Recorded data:
▼
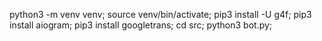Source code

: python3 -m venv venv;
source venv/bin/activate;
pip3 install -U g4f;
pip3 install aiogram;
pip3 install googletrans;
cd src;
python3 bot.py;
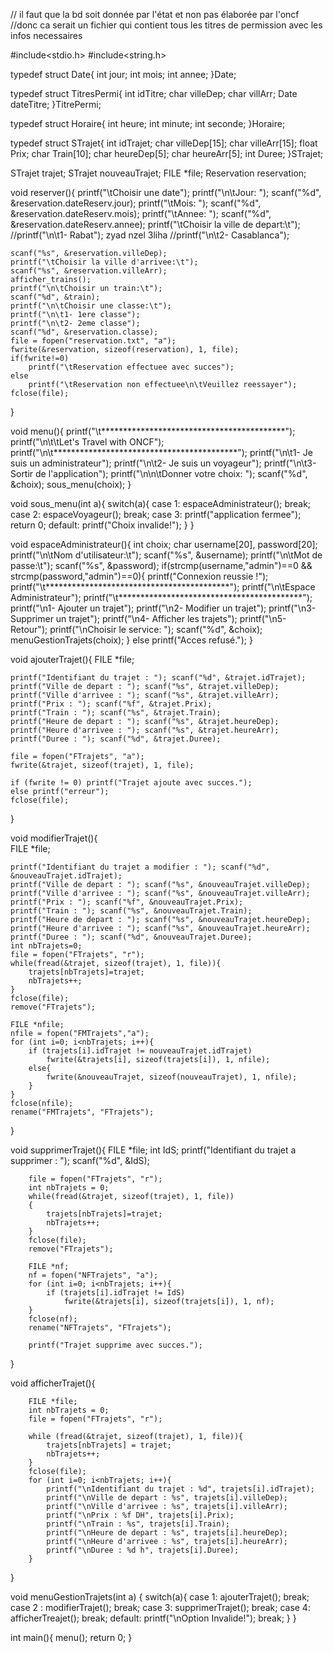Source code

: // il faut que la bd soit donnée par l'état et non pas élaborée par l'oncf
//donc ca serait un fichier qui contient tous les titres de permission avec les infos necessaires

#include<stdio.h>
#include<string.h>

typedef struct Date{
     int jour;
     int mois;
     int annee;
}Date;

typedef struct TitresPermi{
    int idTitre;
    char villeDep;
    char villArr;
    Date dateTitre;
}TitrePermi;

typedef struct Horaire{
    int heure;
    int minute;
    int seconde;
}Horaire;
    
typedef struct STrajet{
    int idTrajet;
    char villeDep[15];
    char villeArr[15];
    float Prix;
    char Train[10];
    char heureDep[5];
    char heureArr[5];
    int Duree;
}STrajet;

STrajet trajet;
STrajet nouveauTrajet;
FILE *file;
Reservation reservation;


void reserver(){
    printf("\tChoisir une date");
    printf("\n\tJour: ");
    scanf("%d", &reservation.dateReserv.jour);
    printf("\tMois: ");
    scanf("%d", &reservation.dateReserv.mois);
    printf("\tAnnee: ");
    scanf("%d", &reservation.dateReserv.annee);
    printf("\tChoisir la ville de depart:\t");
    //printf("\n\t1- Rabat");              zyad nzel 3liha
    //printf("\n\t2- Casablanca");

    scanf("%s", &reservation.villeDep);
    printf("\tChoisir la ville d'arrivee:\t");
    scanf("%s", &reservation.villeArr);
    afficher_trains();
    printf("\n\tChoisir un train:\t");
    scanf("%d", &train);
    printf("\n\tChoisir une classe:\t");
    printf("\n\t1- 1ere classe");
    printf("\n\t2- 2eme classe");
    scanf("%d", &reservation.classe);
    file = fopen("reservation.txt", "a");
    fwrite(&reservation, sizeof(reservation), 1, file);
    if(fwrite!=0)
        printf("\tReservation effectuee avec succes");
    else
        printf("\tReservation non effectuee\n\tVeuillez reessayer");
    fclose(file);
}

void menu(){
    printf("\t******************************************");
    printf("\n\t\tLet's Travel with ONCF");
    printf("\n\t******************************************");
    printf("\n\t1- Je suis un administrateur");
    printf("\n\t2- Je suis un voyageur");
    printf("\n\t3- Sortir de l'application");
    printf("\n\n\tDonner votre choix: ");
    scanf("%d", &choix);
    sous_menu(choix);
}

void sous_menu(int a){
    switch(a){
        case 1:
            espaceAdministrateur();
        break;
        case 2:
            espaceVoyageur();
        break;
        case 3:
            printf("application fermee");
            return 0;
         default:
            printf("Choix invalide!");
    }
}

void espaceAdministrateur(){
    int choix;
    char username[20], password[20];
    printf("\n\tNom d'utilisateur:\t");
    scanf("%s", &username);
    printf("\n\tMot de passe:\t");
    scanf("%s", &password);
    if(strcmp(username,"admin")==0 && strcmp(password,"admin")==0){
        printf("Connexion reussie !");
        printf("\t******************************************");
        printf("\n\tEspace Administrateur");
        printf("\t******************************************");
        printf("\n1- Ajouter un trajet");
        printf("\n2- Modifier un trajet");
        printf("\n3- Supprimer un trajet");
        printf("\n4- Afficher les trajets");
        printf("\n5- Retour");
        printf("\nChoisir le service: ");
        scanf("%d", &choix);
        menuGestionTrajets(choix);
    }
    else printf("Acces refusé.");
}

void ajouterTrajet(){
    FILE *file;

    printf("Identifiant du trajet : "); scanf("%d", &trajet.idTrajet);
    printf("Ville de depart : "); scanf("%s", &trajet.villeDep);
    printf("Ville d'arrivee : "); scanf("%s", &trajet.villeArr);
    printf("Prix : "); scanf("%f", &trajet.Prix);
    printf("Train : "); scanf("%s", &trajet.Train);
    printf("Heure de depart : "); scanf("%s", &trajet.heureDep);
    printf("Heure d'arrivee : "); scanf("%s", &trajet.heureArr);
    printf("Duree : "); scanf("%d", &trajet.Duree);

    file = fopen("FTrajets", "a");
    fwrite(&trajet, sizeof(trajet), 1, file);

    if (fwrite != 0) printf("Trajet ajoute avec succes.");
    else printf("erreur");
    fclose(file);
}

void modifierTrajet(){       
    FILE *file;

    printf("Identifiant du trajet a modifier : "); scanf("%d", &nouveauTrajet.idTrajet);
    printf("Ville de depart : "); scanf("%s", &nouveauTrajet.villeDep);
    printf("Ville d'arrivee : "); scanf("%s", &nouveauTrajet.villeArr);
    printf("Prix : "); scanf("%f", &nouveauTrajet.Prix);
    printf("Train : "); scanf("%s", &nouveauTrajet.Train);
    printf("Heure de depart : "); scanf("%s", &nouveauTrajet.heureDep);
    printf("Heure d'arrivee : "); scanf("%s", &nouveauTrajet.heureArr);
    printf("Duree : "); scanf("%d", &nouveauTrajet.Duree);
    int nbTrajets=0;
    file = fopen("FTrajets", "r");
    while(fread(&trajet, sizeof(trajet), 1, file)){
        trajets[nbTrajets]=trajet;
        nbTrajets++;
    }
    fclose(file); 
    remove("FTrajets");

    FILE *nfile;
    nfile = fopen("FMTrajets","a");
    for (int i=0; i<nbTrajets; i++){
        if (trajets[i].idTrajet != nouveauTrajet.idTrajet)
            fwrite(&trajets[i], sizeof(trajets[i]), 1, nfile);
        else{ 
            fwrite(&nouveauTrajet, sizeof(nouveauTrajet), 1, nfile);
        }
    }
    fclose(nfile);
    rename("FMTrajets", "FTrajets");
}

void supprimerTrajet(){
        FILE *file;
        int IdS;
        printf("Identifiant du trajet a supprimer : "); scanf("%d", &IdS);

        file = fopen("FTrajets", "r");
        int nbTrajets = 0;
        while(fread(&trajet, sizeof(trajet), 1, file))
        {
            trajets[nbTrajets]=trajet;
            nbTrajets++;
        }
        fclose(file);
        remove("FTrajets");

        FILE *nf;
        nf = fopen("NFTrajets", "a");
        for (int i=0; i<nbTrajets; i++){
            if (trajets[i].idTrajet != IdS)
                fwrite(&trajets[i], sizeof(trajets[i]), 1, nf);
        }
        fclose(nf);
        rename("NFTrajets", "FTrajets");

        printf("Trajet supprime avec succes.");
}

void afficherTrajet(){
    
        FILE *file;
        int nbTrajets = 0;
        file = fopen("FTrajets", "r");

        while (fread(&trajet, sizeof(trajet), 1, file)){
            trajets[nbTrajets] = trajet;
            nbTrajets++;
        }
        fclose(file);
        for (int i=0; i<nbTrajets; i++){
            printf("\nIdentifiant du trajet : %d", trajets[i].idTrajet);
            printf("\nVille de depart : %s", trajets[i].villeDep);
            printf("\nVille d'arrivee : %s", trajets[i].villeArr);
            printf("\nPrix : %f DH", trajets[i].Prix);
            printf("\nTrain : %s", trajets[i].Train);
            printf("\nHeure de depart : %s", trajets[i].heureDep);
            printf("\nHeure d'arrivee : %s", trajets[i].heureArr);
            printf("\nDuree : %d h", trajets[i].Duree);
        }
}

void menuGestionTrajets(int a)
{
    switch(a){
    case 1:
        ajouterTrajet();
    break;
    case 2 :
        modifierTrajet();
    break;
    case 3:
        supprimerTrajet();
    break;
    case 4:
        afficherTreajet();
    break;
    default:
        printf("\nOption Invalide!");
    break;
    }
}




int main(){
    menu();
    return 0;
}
▲
**Assignment:** Show every line of the data in which the word "typedef" appears.

**Completed exercise:**
typedef struct Date{
typedef struct TitresPermi{
typedef struct Horaire{
typedef struct STrajet{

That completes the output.